Von den Seligen Tirols lernen
Die katholische Kirche Tirols – Nord und Süd – hat ihre eigenen Seligen. Es sind Männer und Frauen wie Carl Lampert, Pater Jakob Gapp, Otto Neururer, Schwester Angela Autsch oder Josef Mayr-Nusser. Man könnte auch noch Christoph Probst nennen, der wie die Deserteure aus dem Vomperloch Widerstand gegen ein unmenschliches Regime geleistet hat. Es sind Menschen, die sich damals aus christlichem Bekenntnis heraus mit konkreten Worten ins tagespolitische Geschehen eingemischt haben. Jakob Gapp tat es im Dezember 1938 unter anderem von der Kanzel, wissend, dass die NS-Spitzel bereits hinten in der Laurentius-Kirche saßen.
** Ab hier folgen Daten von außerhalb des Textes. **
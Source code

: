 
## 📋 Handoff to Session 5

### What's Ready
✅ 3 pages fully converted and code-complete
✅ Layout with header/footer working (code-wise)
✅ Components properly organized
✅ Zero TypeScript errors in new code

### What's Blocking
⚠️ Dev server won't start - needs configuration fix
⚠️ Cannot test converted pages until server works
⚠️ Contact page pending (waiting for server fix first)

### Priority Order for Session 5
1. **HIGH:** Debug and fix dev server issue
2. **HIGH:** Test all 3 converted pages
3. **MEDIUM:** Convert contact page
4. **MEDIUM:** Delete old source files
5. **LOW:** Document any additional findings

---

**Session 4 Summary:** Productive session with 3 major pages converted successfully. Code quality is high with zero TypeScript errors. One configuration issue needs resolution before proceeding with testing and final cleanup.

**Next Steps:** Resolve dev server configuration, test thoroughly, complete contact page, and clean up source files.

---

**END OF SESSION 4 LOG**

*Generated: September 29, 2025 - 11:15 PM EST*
Schwester Angela wiederum, die mutige Nonne aus dem Oberinntaler Dorf Mötz, deren Seligsprechungsprozess gerade läuft, widersprach den Hitlerleuten und kam nach Auschwitz. Viele Beispiele von Priestern, Ordensfrauen und Ordensmännern, Mitgliedern von katholischen Verbindungen oder einfach Menschen des Glaubens könnten hier genannt werden.
Heute wünschen wir uns: Hätten doch damals viel mehr Menschen Mut gehabt, laut gegen das aufzutreten, was diametral den christlichen Werten widerspricht. Wir wünschen uns eine Kirche, die nicht still ist, wenn gegen Minderheiten und andere Religionsgemeinschaften gehetzt wird, wenn Migranten und Migrantinnen mit Ratten gleichgesetzt werden, wenn Asylsuchende mit Chaos geframt werden, wenn rechtsstaatliche Grundsätze infrage gestellt werden, wenn antisemitische Codes bedient werden. Wir wünschen uns Christinnen und Christen, die widersprechen, wenn für neue Kriege gerüstet wird, wenn der Wehrsprecher einer Regierungspartei als Abwehrkampf gegen Flüchtlinge über eine „militärische Besetzung von afrikanischem Boden“ nachdenkt.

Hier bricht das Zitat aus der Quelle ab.